Source data section start
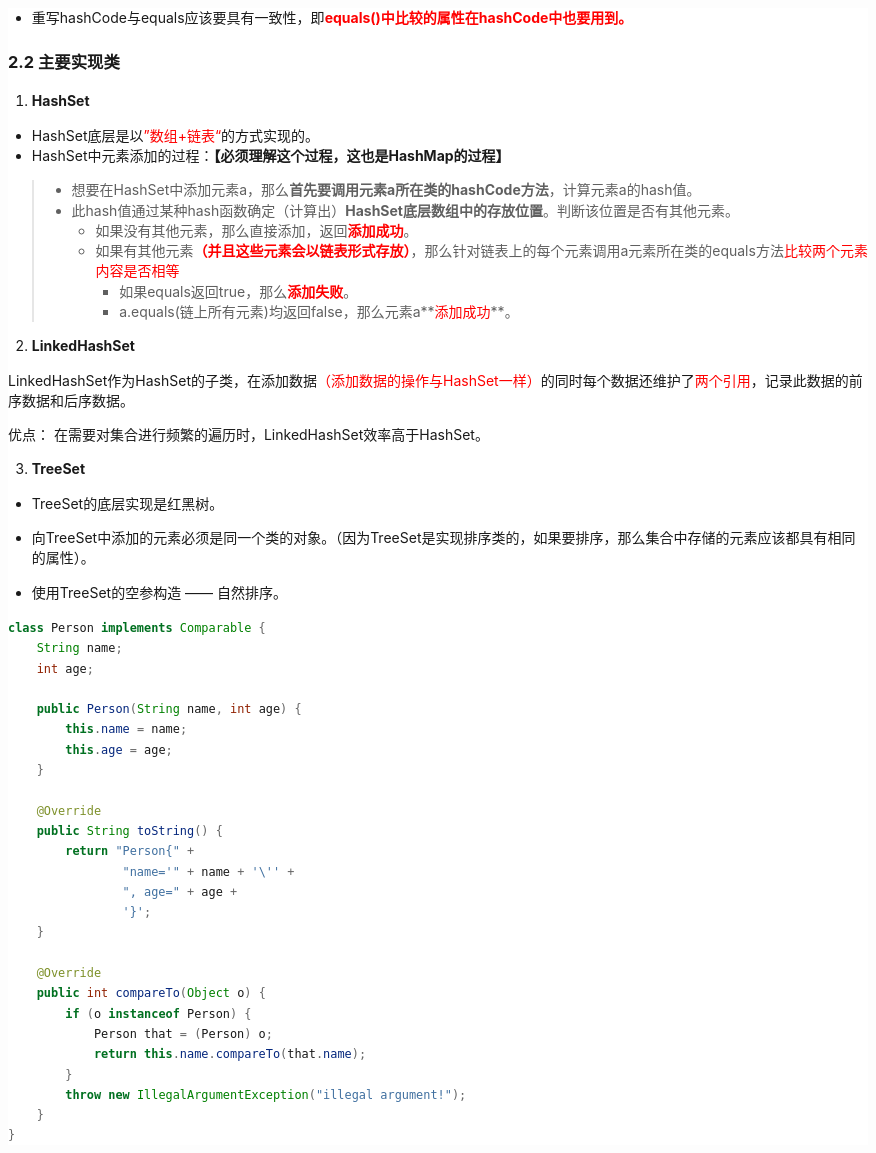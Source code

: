 * 重写hashCode与equals应该要具有一致性，即<font color=red>**equals()中比较的属性在hashCode中也要用到。**</font>



### 2.2  主要实现类

1. **HashSet**

- HashSet底层是以<font color=red>”数组+链表“</font>的方式实现的。
- HashSet中元素添加的过程：**【必须理解这个过程，这也是HashMap的过程】**

> - 想要在HashSet中添加元素a，那么**首先要调用元素a所在类的hashCode方法**，计算元素a的hash值。
> - 此hash值通过某种hash函数确定（计算出）**HashSet底层数组中的存放位置**。判断该位置是否有其他元素。
>   - 如果没有其他元素，那么直接添加，返回<font color=red>**添加成功**</font>。
>   - 如果有其他元素<font color=red>**（并且这些元素会以链表形式存放）**</font>，那么针对链表上的每个元素调用a元素所在类的equals方法<font color=red>比较两个元素内容是否相等</font>
>     - 如果equals返回true，那么<font color=red>**添加失败**</font>。
>     - a.equals(链上所有元素)均返回false，那么元素a**<font color=red>添加成功</font>**。



2. **LinkedHashSet**

LinkedHashSet作为HashSet的子类，在添加数据<font color=red>（添加数据的操作与HashSet一样）</font>的同时每个数据还维护了<font color=red>两个引用</font>，记录此数据的前序数据和后序数据。

优点： 在需要对集合进行频繁的遍历时，LinkedHashSet效率高于HashSet。



3. **TreeSet**

* TreeSet的底层实现是红黑树。
* 向TreeSet中添加的元素必须是同一个类的对象。（因为TreeSet是实现排序类的，如果要排序，那么集合中存储的元素应该都具有相同的属性）。

* 使用TreeSet的空参构造 —— 自然排序。

```java
class Person implements Comparable {
    String name;
    int age;

    public Person(String name, int age) {
        this.name = name;
        this.age = age;
    }

    @Override
    public String toString() {
        return "Person{" +
                "name='" + name + '\'' +
                ", age=" + age +
                '}';
    }

    @Override
    public int compareTo(Object o) {
        if (o instanceof Person) {
            Person that = (Person) o;
            return this.name.compareTo(that.name);
        }
        throw new IllegalArgumentException("illegal argument!");
    }
}
```

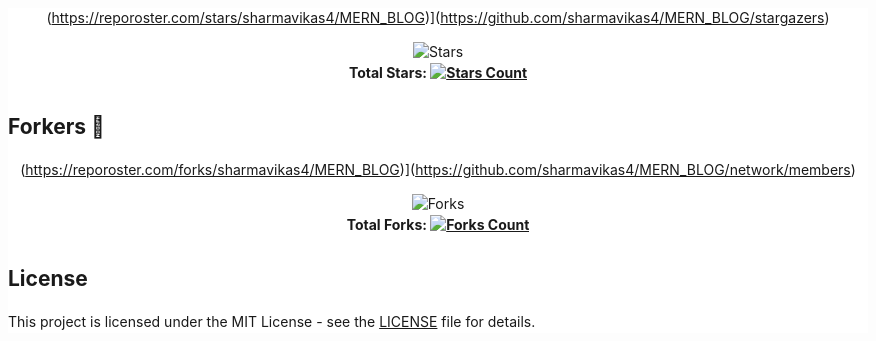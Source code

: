 <div align='center'>

(https://reporoster.com/stars/sharmavikas4/MERN_BLOG)](https://github.com/sharmavikas4/MERN_BLOG/stargazers)

![Stars](https://img.shields.io/github/stars/sharmavikas4/MERN_BLOG?style=social)  
**Total Stars: [![Stars Count](https://img.shields.io/badge/stars-123-yellow)](https://github.com/sharmavikas4/MERN_BLOG/stargazers)**

</div>

## Forkers 🍴

<div align='center'>

(https://reporoster.com/forks/sharmavikas4/MERN_BLOG)](https://github.com/sharmavikas4/MERN_BLOG/network/members)

![Forks](https://img.shields.io/github/forks/sharmavikas4/MERN_BLOG?style=social)  
**Total Forks: [![Forks Count](https://img.shields.io/badge/forks-456-blue)](https://github.com/sharmavikas4/MERN_BLOG/network)**

</div>


## License

This project is licensed under the MIT License - see the [LICENSE](LICENSE) file for details.


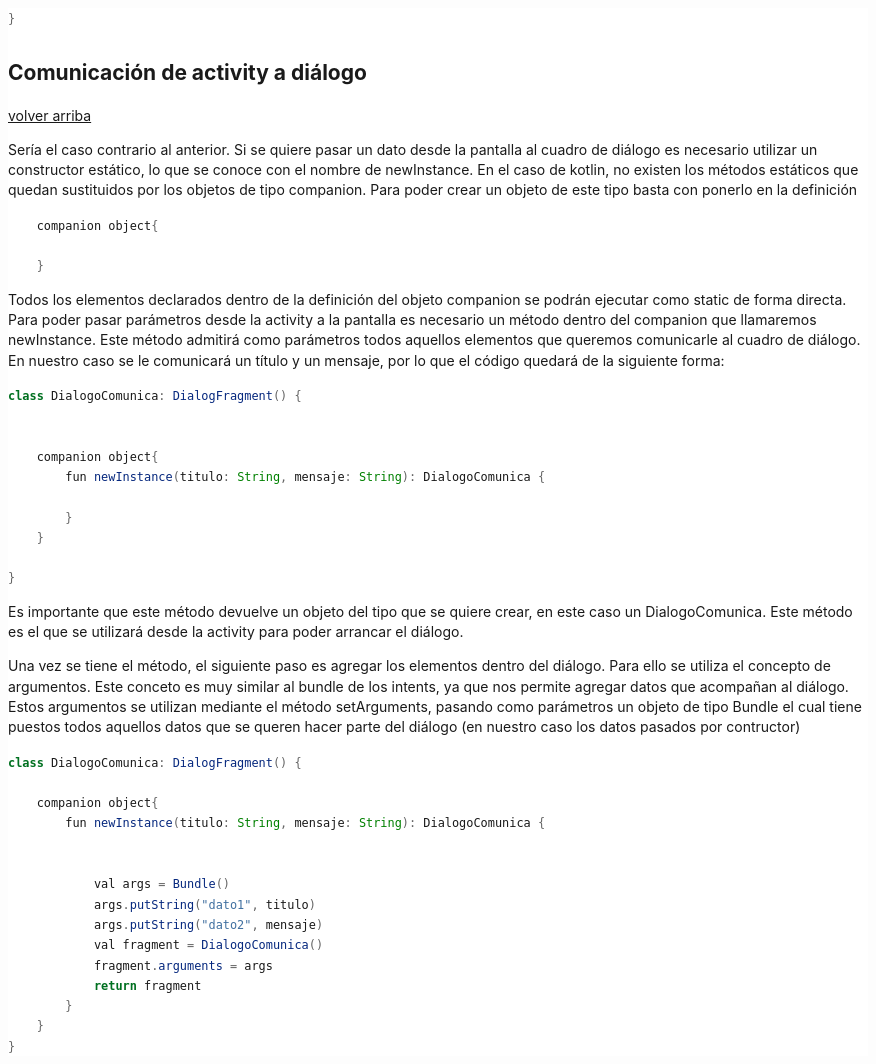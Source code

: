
 ```java
}
```

## Comunicación de activity a diálogo
[volver arriba](#índice)

Sería el caso contrario al anterior. Si se quiere pasar un dato desde la pantalla al cuadro de diálogo es necesario utilizar un constructor estático, lo que se conoce con el nombre de newInstance. En el caso de kotlin, no existen los métodos estáticos que quedan sustituidos por los objetos de tipo companion. Para poder crear un objeto de este tipo basta con ponerlo en la definición

```java
    companion object{
        
    }
```

Todos los elementos declarados dentro de la definición del objeto companion se podrán ejecutar como static de forma directa. Para poder pasar parámetros desde la activity a la pantalla es necesario un método dentro del companion que llamaremos newInstance. Este método admitirá como parámetros todos aquellos elementos que queremos comunicarle al cuadro de diálogo. En nuestro caso se le comunicará un título y un mensaje, por lo que el código quedará de la siguiente forma: 

```java
class DialogoComunica: DialogFragment() {


    companion object{
        fun newInstance(titulo: String, mensaje: String): DialogoComunica {

        }
    }

}
```

Es importante que este método devuelve un objeto del tipo que se quiere crear, en este caso un DialogoComunica. Este método es el que se utilizará desde la activity para poder arrancar el diálogo. 

Una vez se tiene el método, el siguiente paso es agregar los elementos dentro del diálogo. Para ello se utiliza el concepto de argumentos. Este conceto es muy similar al bundle de los intents, ya que nos permite agregar datos que acompañan al diálogo. Estos argumentos se utilizan mediante el método setArguments, pasando como parámetros un objeto de tipo Bundle el cual tiene puestos todos aquellos datos que se queren hacer parte del diálogo (en nuestro caso los datos pasados por contructor)

```java
class DialogoComunica: DialogFragment() {

    companion object{
        fun newInstance(titulo: String, mensaje: String): DialogoComunica {


            val args = Bundle()
            args.putString("dato1", titulo)
            args.putString("dato2", mensaje)
            val fragment = DialogoComunica()
            fragment.arguments = args
            return fragment
        }
    }
}
```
Source data section end
- What you should do: Look through the entries for the string "添加成功". Every line that has it belongs in the answer.

- Exercise answer:
>   - 如果没有其他元素，那么直接添加，返回<font color=red>**添加成功**</font>。
>     - a.equals(链上所有元素)均返回false，那么元素a**<font color=red>添加成功</font>**。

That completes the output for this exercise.